What the task requires: Copy the lines word for word. Begin at the line that contains "हिंसाकर्माभिचारः स्याज्जागर्या जागरा" and end with the final line of the data.

[Given data]

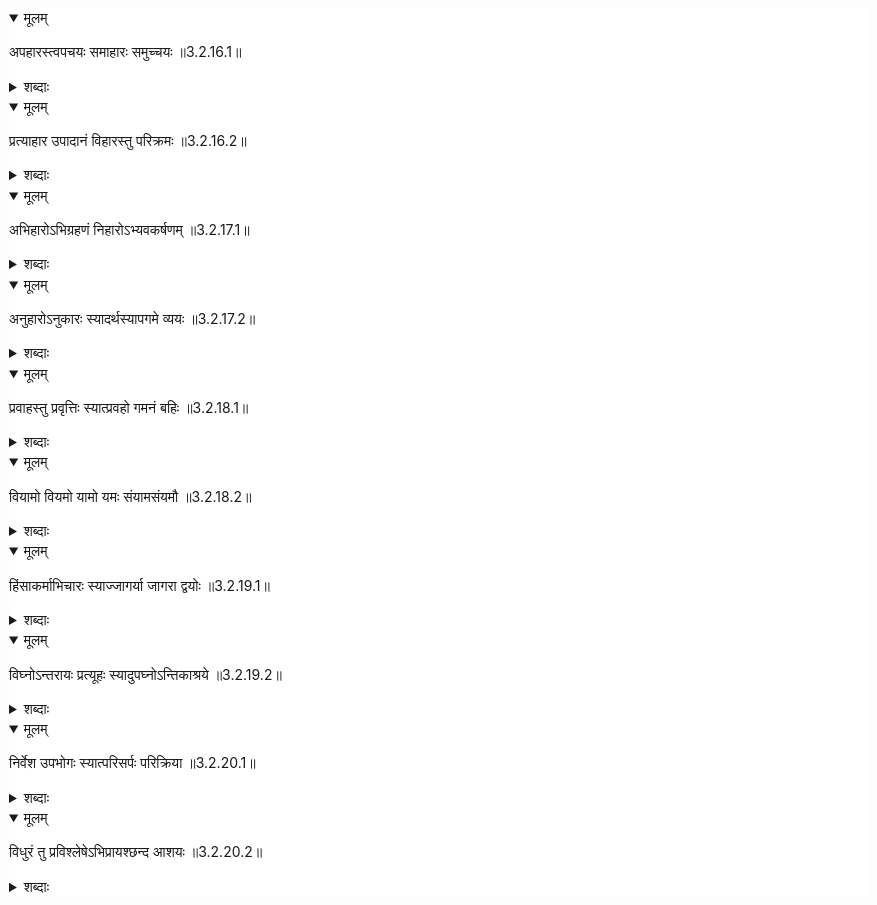 <details open><summary>मूलम्</summary>

अपहारस्त्वपचयः समाहारः समुच्चयः ॥3.2.16.1॥
</details>
<details><summary>शब्दाः</summary></details>

<details open><summary>मूलम्</summary>

प्रत्याहार उपादानं विहारस्तु परिक्रमः ॥3.2.16.2॥
</details>
<details><summary>शब्दाः</summary></details>

<details open><summary>मूलम्</summary>

अभिहारोऽभिग्रहणं निहारोऽभ्यवकर्षणम् ॥3.2.17.1॥
</details>
<details><summary>शब्दाः</summary></details>

<details open><summary>मूलम्</summary>

अनुहारोऽनुकारः स्यादर्थस्यापगमे व्ययः ॥3.2.17.2॥
</details>
<details><summary>शब्दाः</summary></details>

<details open><summary>मूलम्</summary>

प्रवाहस्तु प्रवृत्तिः स्यात्प्रवहो गमनं बहिः ॥3.2.18.1॥
</details>
<details><summary>शब्दाः</summary></details>

<details open><summary>मूलम्</summary>

वियामो वियमो यामो यमः संयामसंयमौ ॥3.2.18.2॥
</details>
<details><summary>शब्दाः</summary></details>

<details open><summary>मूलम्</summary>

हिंसाकर्माभिचारः स्याज्जागर्या जागरा द्वयोः ॥3.2.19.1॥
</details>
<details><summary>शब्दाः</summary></details>

<details open><summary>मूलम्</summary>

विघ्नोऽन्तरायः प्रत्यूहः स्यादुपघ्नोऽन्तिकाश्रये ॥3.2.19.2॥
</details>
<details><summary>शब्दाः</summary></details>

<details open><summary>मूलम्</summary>

निर्वेश उपभोगः स्यात्परिसर्पः परिक्रिया ॥3.2.20.1॥
</details>
<details><summary>शब्दाः</summary></details>

<details open><summary>मूलम्</summary>

विधुरं तु प्रविश्लेषेऽभिप्रायश्छन्द आशयः ॥3.2.20.2॥
</details>
<details><summary>शब्दाः</summary></details>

[/Given data]

Response to this exercise:
हिंसाकर्माभिचारः स्याज्जागर्या जागरा द्वयोः ॥3.2.19.1॥
</details>
<details><summary>शब्दाः</summary></details>

<details open><summary>मूलम्</summary>

विघ्नोऽन्तरायः प्रत्यूहः स्यादुपघ्नोऽन्तिकाश्रये ॥3.2.19.2॥
</details>
<details><summary>शब्दाः</summary></details>

<details open><summary>मूलम्</summary>

निर्वेश उपभोगः स्यात्परिसर्पः परिक्रिया ॥3.2.20.1॥
</details>
<details><summary>शब्दाः</summary></details>

<details open><summary>मूलम्</summary>

विधुरं तु प्रविश्लेषेऽभिप्रायश्छन्द आशयः ॥3.2.20.2॥
</details>
<details><summary>शब्दाः</summary></details>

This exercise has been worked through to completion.